Semaglutide

Semaglutide is a GLP-1 receptor agonist — a 31-amino-acid peptide analogue of glucagon-like peptide-1 (GLP-1) with 94% sequence homology to the endogenous hormone. It was engineered with an 18-carbon fatty acid chain attached to its lysine residue, enabling strong albumin binding and extending its half-life to approximately 7 days — far beyond the 2-minute half-life of native GLP-1. Approved by the FDA under the brand names Ozempic (type 2 diabetes), Wegovy (chronic weight management), and Rybelsus (oral tablet), it is one of the most clinically validated peptides in modern medicine, with landmark trials demonstrating 15–17% mean body weight reduction over 68 weeks.

Semaglutide activates the GLP-1 receptor (GLP-1R), which is expressed in the pancreas, brain, gastrointestinal tract, heart, and liver. In the pancreas, GLP-1R activation stimulates glucose-dependent insulin secretion (it only releases insulin when blood glucose is elevated — a key safety advantage over older antidiabetics), suppresses glucagon, and slows gastric emptying, leading to prolonged satiety after meals. In the hypothalamus, semaglutide activates appetite-regulating circuits (particularly POMC neurons in the arcuate nucleus), reducing caloric intake by 20–30% through both delayed gastric emptying and central appetite suppression. Cardiovascular benefits documented in the SUSTAIN and STEP trials include reduction in major adverse cardiac events (MACE) — attributed to anti-inflammatory effects on arterial endothelium, reduced blood pressure, and direct cardiac GLP-1R signaling.

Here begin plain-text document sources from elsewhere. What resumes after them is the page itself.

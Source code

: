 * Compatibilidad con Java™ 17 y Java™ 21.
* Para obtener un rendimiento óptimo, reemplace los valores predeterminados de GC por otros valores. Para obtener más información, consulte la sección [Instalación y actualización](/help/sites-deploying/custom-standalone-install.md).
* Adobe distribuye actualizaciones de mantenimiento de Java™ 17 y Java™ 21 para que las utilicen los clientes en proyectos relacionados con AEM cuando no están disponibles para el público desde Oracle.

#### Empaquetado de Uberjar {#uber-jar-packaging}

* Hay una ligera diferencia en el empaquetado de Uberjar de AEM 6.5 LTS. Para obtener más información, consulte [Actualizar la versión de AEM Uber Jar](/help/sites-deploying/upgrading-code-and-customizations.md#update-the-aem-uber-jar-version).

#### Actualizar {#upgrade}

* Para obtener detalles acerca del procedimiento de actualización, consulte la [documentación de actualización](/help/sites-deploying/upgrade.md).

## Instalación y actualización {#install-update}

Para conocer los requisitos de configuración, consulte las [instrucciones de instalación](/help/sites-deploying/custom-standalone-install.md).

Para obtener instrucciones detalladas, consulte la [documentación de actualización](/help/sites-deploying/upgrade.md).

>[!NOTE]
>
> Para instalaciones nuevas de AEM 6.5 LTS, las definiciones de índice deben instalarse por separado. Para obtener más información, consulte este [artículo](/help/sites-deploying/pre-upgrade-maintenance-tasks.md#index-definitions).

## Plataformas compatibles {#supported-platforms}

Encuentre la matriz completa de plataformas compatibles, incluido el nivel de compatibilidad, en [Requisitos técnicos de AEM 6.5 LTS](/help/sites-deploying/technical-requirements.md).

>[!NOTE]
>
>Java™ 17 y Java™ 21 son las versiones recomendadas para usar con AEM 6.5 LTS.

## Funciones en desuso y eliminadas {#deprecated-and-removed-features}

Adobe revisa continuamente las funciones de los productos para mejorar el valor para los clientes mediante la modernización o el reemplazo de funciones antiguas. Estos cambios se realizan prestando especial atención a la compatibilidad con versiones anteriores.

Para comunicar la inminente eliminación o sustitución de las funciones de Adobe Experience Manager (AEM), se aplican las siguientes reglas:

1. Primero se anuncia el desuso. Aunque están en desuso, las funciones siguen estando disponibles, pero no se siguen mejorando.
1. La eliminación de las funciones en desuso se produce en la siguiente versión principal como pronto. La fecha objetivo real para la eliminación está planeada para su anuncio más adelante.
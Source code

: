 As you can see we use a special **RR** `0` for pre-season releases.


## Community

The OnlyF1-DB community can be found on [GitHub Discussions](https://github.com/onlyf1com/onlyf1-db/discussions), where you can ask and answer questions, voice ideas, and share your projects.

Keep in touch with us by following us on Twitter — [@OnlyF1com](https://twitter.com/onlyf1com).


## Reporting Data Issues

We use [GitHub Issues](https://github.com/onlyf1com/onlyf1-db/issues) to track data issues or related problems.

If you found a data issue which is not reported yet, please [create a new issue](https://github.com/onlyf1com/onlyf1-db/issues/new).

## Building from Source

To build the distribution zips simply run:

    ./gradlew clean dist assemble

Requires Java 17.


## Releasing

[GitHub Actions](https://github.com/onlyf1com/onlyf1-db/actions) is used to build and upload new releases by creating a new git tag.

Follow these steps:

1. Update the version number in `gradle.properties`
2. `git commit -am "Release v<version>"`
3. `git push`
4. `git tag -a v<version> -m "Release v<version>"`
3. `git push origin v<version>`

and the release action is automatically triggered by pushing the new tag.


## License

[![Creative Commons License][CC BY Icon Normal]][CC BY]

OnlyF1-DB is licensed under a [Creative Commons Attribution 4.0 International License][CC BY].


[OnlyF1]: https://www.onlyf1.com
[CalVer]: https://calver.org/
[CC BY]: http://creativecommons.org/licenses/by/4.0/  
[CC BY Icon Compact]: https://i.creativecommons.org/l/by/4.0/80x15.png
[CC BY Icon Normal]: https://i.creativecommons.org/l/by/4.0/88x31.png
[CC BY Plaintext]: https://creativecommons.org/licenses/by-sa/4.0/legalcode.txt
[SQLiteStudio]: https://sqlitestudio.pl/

Semaglutide has one of the most robust clinical trial records of any peptide in medical history. The SUSTAIN trial program (10 trials, 5,000+ patients with T2DM) demonstrated HbA1c reduction of 1.0–1.8% and weight loss of 4–6 kg. The STEP trial program (8 trials, 5,000+ obese/overweight subjects) demonstrated 15–17% mean body weight reduction over 68 weeks — the most effective non-surgical weight loss intervention ever documented. The SELECT trial (17,000+ patients with CVD, no diabetes) demonstrated a 20% reduction in major adverse cardiovascular events (MACE). FDA approved under Ozempic (2017), Wegovy (2021), and Rybelsus oral (2019). The SELECT trial's MACE data represents a landmark in peptide cardiovascular medicine.

Weight Management Research Protocol: Titrate from 0.25 mg/week to maintenance dose of 1–2.4 mg/week over 16–20 weeks. Maintain at target dose for 24–52 additional weeks with dietary monitoring. Diabetes Management: 0.5–1 mg once weekly as GLP-1 monotherapy. Compound Protocol (research grade): 0.25 mg subcutaneous first week, increase 0.25 mg every week until target dose. Always combine with slow dose escalation plan and dietary guidance.

Gastrointestinal effects are the primary dose-limiting side effects, occurring in 40–70% of patients: nausea (most common), vomiting, diarrhea, constipation, and abdominal pain. These are most pronounced during dose escalation and typically improve significantly after 4–8 weeks at a stable dose. A small percentage of patients develop pancreatitis — risk is elevated in those with a personal or family history. Thyroid C-cell hyperplasia and medullary thyroid carcinoma have been observed in rodent models — semaglutide is contraindicated in patients with a personal or family history of medullary thyroid carcinoma or MEN2. Hypoglycemia is rare unless combined with insulin or sulfonylureas. Rapid weight loss can precipitate gallstone formation. Injection site reactions occur in a small minority.

Unopened Wegovy/Ozempic pens: store at 2–8°C (refrigerator). Once in use, pens can be stored at room temperature (below 30°C) for up to 56 days. Compounded/lyophilized semaglutide: store at 2–8°C protected from light, reconstitute with bacteriostatic water, use within 28 days. Semaglutide is sensitive to heat — do not leave in a car or direct sunlight. Do not freeze. The fatty acid chain makes semaglutide more fragile to reconstitution — gentle swirling (never vigorous shaking) is required.